--- Source information Enclosed Below ---
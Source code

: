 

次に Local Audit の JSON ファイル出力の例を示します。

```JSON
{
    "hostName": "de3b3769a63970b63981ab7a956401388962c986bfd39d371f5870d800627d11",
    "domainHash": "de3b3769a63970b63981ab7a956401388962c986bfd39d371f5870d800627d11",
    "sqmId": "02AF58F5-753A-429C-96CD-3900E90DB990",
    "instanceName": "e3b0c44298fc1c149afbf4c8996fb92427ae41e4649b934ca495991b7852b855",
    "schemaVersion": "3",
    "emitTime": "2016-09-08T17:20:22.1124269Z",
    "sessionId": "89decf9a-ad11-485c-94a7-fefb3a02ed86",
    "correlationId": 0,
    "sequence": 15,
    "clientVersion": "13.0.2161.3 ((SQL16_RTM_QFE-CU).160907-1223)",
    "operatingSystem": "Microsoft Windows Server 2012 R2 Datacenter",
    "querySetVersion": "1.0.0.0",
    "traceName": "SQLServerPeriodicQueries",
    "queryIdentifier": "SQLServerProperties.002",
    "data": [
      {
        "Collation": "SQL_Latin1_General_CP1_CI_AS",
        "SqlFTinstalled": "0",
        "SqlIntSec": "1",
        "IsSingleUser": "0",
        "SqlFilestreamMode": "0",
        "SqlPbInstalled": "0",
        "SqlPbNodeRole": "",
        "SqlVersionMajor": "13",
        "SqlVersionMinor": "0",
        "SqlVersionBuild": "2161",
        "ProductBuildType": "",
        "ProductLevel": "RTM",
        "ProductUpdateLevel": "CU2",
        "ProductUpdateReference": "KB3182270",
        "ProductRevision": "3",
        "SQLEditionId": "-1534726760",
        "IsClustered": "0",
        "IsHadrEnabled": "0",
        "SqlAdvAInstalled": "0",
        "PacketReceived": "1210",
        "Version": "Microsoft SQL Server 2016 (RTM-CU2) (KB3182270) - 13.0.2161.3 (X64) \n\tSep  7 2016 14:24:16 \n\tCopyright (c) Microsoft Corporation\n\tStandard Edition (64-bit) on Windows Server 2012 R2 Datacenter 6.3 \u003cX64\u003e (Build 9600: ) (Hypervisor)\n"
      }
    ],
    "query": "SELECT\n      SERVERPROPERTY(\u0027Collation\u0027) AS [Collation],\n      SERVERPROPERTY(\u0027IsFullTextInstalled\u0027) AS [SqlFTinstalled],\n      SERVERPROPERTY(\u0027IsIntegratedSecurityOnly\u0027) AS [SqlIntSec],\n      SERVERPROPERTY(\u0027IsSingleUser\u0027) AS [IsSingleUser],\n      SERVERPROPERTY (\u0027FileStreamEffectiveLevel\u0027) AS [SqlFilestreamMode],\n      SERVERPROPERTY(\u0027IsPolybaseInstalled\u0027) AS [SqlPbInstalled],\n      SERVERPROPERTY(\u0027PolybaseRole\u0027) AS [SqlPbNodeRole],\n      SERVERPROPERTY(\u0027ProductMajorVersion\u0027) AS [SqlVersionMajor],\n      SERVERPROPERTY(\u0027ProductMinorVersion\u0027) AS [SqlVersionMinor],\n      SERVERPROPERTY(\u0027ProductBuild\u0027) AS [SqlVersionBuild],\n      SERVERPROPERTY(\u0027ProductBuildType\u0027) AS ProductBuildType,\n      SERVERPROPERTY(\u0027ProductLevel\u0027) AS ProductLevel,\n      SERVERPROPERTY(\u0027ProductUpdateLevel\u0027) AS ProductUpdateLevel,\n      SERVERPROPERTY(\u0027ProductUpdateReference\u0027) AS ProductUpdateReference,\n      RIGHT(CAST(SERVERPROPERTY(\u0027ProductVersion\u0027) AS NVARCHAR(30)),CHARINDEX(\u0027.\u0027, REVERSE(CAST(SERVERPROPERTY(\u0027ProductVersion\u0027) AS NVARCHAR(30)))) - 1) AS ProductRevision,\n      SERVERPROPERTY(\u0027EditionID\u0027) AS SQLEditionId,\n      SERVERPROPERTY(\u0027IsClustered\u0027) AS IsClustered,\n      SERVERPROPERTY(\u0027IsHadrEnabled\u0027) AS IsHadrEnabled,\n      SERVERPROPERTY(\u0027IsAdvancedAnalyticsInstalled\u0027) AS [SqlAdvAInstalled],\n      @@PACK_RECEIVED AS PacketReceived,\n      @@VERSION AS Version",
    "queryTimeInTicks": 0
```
--- End of Enclosed Source information ---
:: Assignment ::
Word for word, write out every record.

:: Solution ::
Source code

: 

次に Local Audit の JSON ファイル出力の例を示します。

```JSON
{
    "hostName": "de3b3769a63970b63981ab7a956401388962c986bfd39d371f5870d800627d11",
    "domainHash": "de3b3769a63970b63981ab7a956401388962c986bfd39d371f5870d800627d11",
    "sqmId": "02AF58F5-753A-429C-96CD-3900E90DB990",
    "instanceName": "e3b0c44298fc1c149afbf4c8996fb92427ae41e4649b934ca495991b7852b855",
    "schemaVersion": "3",
    "emitTime": "2016-09-08T17:20:22.1124269Z",
    "sessionId": "89decf9a-ad11-485c-94a7-fefb3a02ed86",
    "correlationId": 0,
    "sequence": 15,
    "clientVersion": "13.0.2161.3 ((SQL16_RTM_QFE-CU).160907-1223)",
    "operatingSystem": "Microsoft Windows Server 2012 R2 Datacenter",
    "querySetVersion": "1.0.0.0",
    "traceName": "SQLServerPeriodicQueries",
    "queryIdentifier": "SQLServerProperties.002",
    "data": [
      {
        "Collation": "SQL_Latin1_General_CP1_CI_AS",
        "SqlFTinstalled": "0",
        "SqlIntSec": "1",
        "IsSingleUser": "0",
        "SqlFilestreamMode": "0",
        "SqlPbInstalled": "0",
        "SqlPbNodeRole": "",
        "SqlVersionMajor": "13",
        "SqlVersionMinor": "0",
        "SqlVersionBuild": "2161",
        "ProductBuildType": "",
        "ProductLevel": "RTM",
        "ProductUpdateLevel": "CU2",
        "ProductUpdateReference": "KB3182270",
        "ProductRevision": "3",
        "SQLEditionId": "-1534726760",
        "IsClustered": "0",
        "IsHadrEnabled": "0",
        "SqlAdvAInstalled": "0",
        "PacketReceived": "1210",
        "Version": "Microsoft SQL Server 2016 (RTM-CU2) (KB3182270) - 13.0.2161.3 (X64) \n\tSep  7 2016 14:24:16 \n\tCopyright (c) Microsoft Corporation\n\tStandard Edition (64-bit) on Windows Server 2012 R2 Datacenter 6.3 \u003cX64\u003e (Build 9600: ) (Hypervisor)\n"
      }
    ],
    "query": "SELECT\n      SERVERPROPERTY(\u0027Collation\u0027) AS [Collation],\n      SERVERPROPERTY(\u0027IsFullTextInstalled\u0027) AS [SqlFTinstalled],\n      SERVERPROPERTY(\u0027IsIntegratedSecurityOnly\u0027) AS [SqlIntSec],\n      SERVERPROPERTY(\u0027IsSingleUser\u0027) AS [IsSingleUser],\n      SERVERPROPERTY (\u0027FileStreamEffectiveLevel\u0027) AS [SqlFilestreamMode],\n      SERVERPROPERTY(\u0027IsPolybaseInstalled\u0027) AS [SqlPbInstalled],\n      SERVERPROPERTY(\u0027PolybaseRole\u0027) AS [SqlPbNodeRole],\n      SERVERPROPERTY(\u0027ProductMajorVersion\u0027) AS [SqlVersionMajor],\n      SERVERPROPERTY(\u0027ProductMinorVersion\u0027) AS [SqlVersionMinor],\n      SERVERPROPERTY(\u0027ProductBuild\u0027) AS [SqlVersionBuild],\n      SERVERPROPERTY(\u0027ProductBuildType\u0027) AS ProductBuildType,\n      SERVERPROPERTY(\u0027ProductLevel\u0027) AS ProductLevel,\n      SERVERPROPERTY(\u0027ProductUpdateLevel\u0027) AS ProductUpdateLevel,\n      SERVERPROPERTY(\u0027ProductUpdateReference\u0027) AS ProductUpdateReference,\n      RIGHT(CAST(SERVERPROPERTY(\u0027ProductVersion\u0027) AS NVARCHAR(30)),CHARINDEX(\u0027.\u0027, REVERSE(CAST(SERVERPROPERTY(\u0027ProductVersion\u0027) AS NVARCHAR(30)))) - 1) AS ProductRevision,\n      SERVERPROPERTY(\u0027EditionID\u0027) AS SQLEditionId,\n      SERVERPROPERTY(\u0027IsClustered\u0027) AS IsClustered,\n      SERVERPROPERTY(\u0027IsHadrEnabled\u0027) AS IsHadrEnabled,\n      SERVERPROPERTY(\u0027IsAdvancedAnalyticsInstalled\u0027) AS [SqlAdvAInstalled],\n      @@PACK_RECEIVED AS PacketReceived,\n      @@VERSION AS Version",
    "queryTimeInTicks": 0
```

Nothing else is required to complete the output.